Prof. Dr. Tuncay Akçadağ: Sorunuzun cevabının büyük bir kısmını yukarıda verdim sanıyorum. Sadece müfredata bel bağlamak, ha bire bunu yenilemek ve en önemli çözüm olarak buraya yoğunlaşmak durumu daha da kötüleştiriyor. Yanlış olmasın! müfredat önemsiz demiyorum sadece amaç değil araç diyorum. Amaca gitmek için araçları doğru seçer ve işletirseniz yol alırsınız. Bu günkü durumda müfredat oluşturma ve kullanma biçimimizde temel hatalar var. Senge’nin dediği gibi temel sorunlar duruyor ve giderek daha da olumsuz bir hal alıyorsa sistemli çözümler oluşturmanız mümkün değildir. Öğretmenlerimize program geliştirmeyi anlatmalıyız. Onlar gerekirse her çocuğa özel programlar yapabilmelidir. Okullar yağı itibariyle eğitim ortamlarıdır. Öğretmenler kendi programlarını bu eğitim ortamlarında gerçekleştirebilmelidir. Böylece okullar da tek tip geleneksel yapıdan çeşitli programların uygulanabileceği esnek bir yapıya dönüşür. Bu yolla çocuklarımızı kendi gerçeklerinden, içinde bulundukları ekonomik sosyal ve kültürel çevreden hareketle bir yerden istendik bir başka yere taşımış oluruz. Sonuç olarak da eğitimde ele alınan konular öğrenciler tarafından içselleşir ve eğitim, hayatın şekillenmesinde rol oynar.
Uğur Özeren : Eğitim kurumlarımızın geneli olarak düşündüğümüzde (Anaokulu, İlkokul, Ortaokul, Lise, Üniversite ) pandemi döneminin yeni okul yapılarının ortaya çıkması ve yeni müfredat oluşumunu etkilemesi nasıl olur?
Prof.
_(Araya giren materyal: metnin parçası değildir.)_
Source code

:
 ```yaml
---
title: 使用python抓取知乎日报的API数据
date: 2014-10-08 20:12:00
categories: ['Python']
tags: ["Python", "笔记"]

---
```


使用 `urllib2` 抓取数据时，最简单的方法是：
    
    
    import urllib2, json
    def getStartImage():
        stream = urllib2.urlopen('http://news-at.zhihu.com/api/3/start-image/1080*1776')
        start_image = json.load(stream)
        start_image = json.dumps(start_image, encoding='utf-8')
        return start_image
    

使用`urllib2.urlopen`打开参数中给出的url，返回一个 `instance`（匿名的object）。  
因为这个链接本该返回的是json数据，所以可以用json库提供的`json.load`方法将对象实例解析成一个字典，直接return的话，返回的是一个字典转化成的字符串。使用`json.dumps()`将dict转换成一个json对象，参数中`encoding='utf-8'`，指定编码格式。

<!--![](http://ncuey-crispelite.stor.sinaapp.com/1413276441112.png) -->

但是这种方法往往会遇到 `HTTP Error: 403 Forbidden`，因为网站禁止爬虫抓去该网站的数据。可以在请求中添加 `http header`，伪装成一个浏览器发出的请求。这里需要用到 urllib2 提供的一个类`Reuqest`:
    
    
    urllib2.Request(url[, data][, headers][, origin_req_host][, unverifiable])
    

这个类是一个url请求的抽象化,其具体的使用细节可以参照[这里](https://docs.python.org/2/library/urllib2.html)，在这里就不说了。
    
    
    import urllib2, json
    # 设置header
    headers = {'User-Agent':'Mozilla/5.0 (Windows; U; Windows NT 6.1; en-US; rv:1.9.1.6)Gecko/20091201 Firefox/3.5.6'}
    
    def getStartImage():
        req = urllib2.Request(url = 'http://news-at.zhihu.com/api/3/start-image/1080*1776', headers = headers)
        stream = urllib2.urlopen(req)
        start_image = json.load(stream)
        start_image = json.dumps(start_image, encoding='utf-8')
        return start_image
Dr. Tuncay Akçadağ: Daha önceki söyleşilerde de belirttim. Özellikle pedagojik eğitimde salgın bize bir fırsat yarattı. O da okulları birer uygulama atölyelerine çevirip gerekirse bilgiyi uzaktan vermek gibi. Gördük ki okul aynı zamanda bir sosyalleşme yeri. Birlikte eğlenmek, arkadaşlık kurmak ve aynı zamanda öğrenmek için oldukça önemli bir araç. Bu aracı bilgi yükleme adına diğer alanlarda etkisizleştirmek doğru da değil; iyi de değil. Öğretmenler konuya ilişkin bilgileri uzaktan versinler, okulda verdikleri bilginin nasıl uygulamada yer aldığını etkinliklerle, çeşitli faaliyetlerle göstersinler. Bu model yukarıda bahsi geçen öğretmenlerin kendi programlarını oluşturabilme anlayışı ile de tutarlıdır. Böylece çocuklar okula hoşça vakit geçirilecek yer olarak bakarlar. Bu uygulamanın uygun olan okullarda modellerini yapmayı önerebilirim.
Uğur Özeren: Sayın Prof.Dr. Tuncay Akçadağ, değerli görüşlerinizi bizimle paylaştığınız için hem Nirvana Sosyal Bilimler Sitesi ailesi adına hem de okuyucularımız adına çok teşekkür ederiz.
Prof.Dr. Tuncay Akçadağ: ben teşekkür ederim oluşturduğunuz fırsatlar için.